上半期が終わり、カレンダーが7月を指し示した今、私たちは、その問いに対する「前半戦の答え」を、手にすることになりました。
果たして、「辰巳天井」は、2025年の日本市場において、本当に起きたのでしょうか。この格言は、現代の複雑な市場においてもなお、我々が耳を傾けるべき、意味のあるシグナルだったのでしょうか。
本記事は、この有名な相場の格言「辰巳天井」を、私たちがリアルタイムで経験した2025年前半戦のマーケットを題材として、徹底的に検証する試みです。アノマリーが生まれる背景にある、歴史と心理を解き明かし、過去のデータとその勝率を分析します。その上で、終了したばかりの上半期相場を克明に振り返り、なぜ「その結果」になったのかを深掘りします。
そして、この検証を通じて、私たち投資家が、この種の「アノマリー」と今後どう付き合っていくべきか、そして、最も重要な**「2025年下半期をどう戦うべきか」**という、未来への戦略を、1万字のボリュームで提言します。

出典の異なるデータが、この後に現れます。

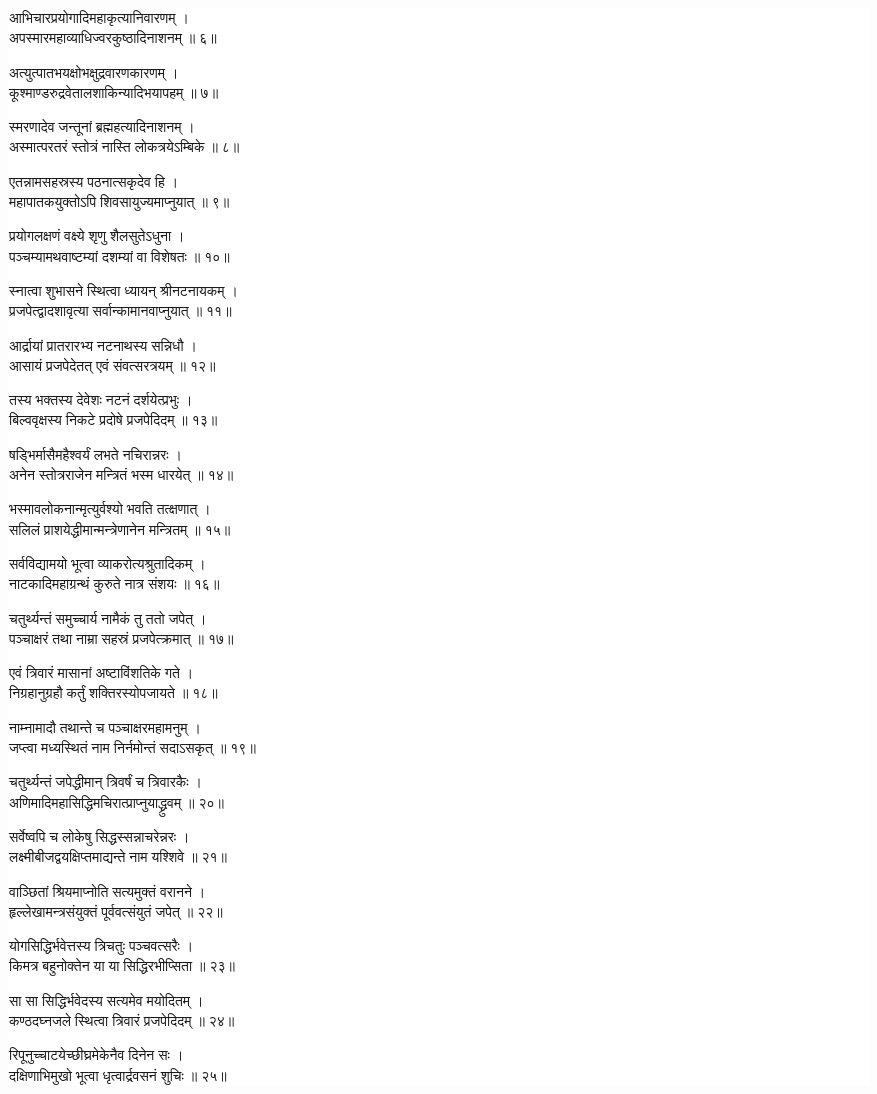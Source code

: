 आभिचारप्रयोगादिमहाकृत्यानिवारणम् ।  
अपस्मारमहाव्याधिज्वरकुष्ठादिनाशनम् ॥ ६॥  
  
अत्युत्पातभयक्षोभक्षुद्रवारणकारणम् ।  
कूश्माण्डरुद्रवेतालशाकिन्यादिभयापहम् ॥ ७॥  
  
स्मरणादेव जन्तूनां ब्रह्महत्यादिनाशनम् ।  
अस्मात्परतरं स्तोत्रं नास्ति लोकत्रयेऽम्बिके ॥ ८॥  
  
एतन्नामसहस्रस्य पठनात्सकृदेव हि ।  
महापातकयुक्तोऽपि शिवसायुज्यमाप्नुयात् ॥ ९॥  
  
प्रयोगलक्षणं वक्ष्ये शृणु शैलसुतेऽधुना ।  
पञ्चम्यामथवाष्टम्यां दशम्यां वा विशेषतः ॥ १०॥  
  
स्नात्वा शुभासने स्थित्वा ध्यायन् श्रीनटनायकम् ।  
प्रजपेत्द्वादशावृत्या सर्वान्कामानवाप्नुयात् ॥ ११॥  
  
आर्द्रायां प्रातरारभ्य नटनाथस्य सन्निधौ ।  
आसायं प्रजपेदेतत् एवं संवत्सरत्रयम् ॥ १२॥  
  
तस्य भक्तस्य देवेशः नटनं दर्शयेत्प्रभुः ।  
बिल्ववृक्षस्य निकटे प्रदोषे प्रजपेदिदम् ॥ १३॥  
  
षड्भिर्मासैमहैश्वर्यं लभते नचिरान्नरः ।  
अनेन स्तोत्रराजेन मन्त्रितं भस्म धारयेत् ॥ १४॥  
  
भस्मावलोकनान्मृत्युर्वश्यो भवति तत्क्षणात् ।  
सलिलं प्राशयेद्धीमान्मन्त्रेणानेन मन्त्रितम् ॥ १५॥  
  
सर्वविद्यामयो भूत्वा व्याकरोत्यश्रुतादिकम् ।  
नाटकादिमहाग्रन्थं कुरुते नात्र संशयः ॥ १६॥  
  
चतुर्थ्यन्तं समुच्चार्य नामैकं तु ततो जपेत् ।  
पञ्चाक्षरं तथा नाम्रा सहस्रं प्रजपेत्क्रमात् ॥ १७॥  
  
एवं त्रिवारं मासानां अष्टाविंशतिके गते ।  
निग्रहानुग्रहौ कर्तुं शक्तिरस्योपजायते ॥ १८॥  
  
नाम्नामादौ तथान्ते च पञ्चाक्षरमहामनुम् ।  
जप्त्वा मध्यस्थितं नाम निर्नमोन्तं सदाऽसकृत् ॥ १९॥  
  
चतुर्थ्यन्तं जपेद्धीमान् त्रिवर्षं च त्रिवारकैः ।  
अणिमादिमहासिद्धिमचिरात्प्राप्नुयाद्ध्रुवम् ॥ २०॥  
  
सर्वेष्वपि च लोकेषु सिद्धस्सन्नाचरेन्नरः ।  
लक्ष्मीबीजद्वयक्षिप्तमाद्यन्ते नाम यश्शिवे ॥ २१॥  
  
वाञ्छितां श्रियमाप्नोति सत्यमुक्तं वरानने ।  
हृल्लेखामन्त्रसंयुक्तं पूर्ववत्संयुतं जपेत् ॥ २२॥  
  
योगसिद्धिर्भवेत्तस्य त्रिचतुः पञ्चवत्सरैः ।  
किमत्र बहुनोक्तेन या या सिद्धिरभीप्सिता ॥ २३॥  
  
सा सा सिद्धिर्भवेदस्य सत्यमेव मयोदितम् ।  
कण्ठदघ्नजले स्थित्वा त्रिवारं प्रजपेदिदम् ॥ २४॥  
  
रिपूनुच्चाटयेच्छीघ्रमेकेनैव दिनेन सः ।  
दक्षिणाभिमुखो भूत्वा धृत्वार्द्रवसनं शुचिः ॥ २५॥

市場に伝わる古の言い伝えと対話し、未来の航路を描く。その知的な旅へ、ご案内しましょう。

【第一部】「辰巳天井」の正体 ~なぜ龍と蛇は、天を目指すのか?~
この格言を検証する前に、まずはその言葉の由来と、背景にあるロジック(あるいは、非ロジック)について、深く理解しておく必要があります。
第1節:十二支と株式相場 ~日本市場に息づく、独特のアノマリー~
干支と株価を結びつける考え方は、日本独自の、非常に興味深いアノマリー文化です。欧米の合理的な金融理論から見れば、非科学的な迷信と一蹴されてしまうかもしれません。しかし、そこには、日本人の持つ独特の季節感や、景気循環に対する経験則が、凝縮されているとも言えます。
例えば、以下のような格言が有名です。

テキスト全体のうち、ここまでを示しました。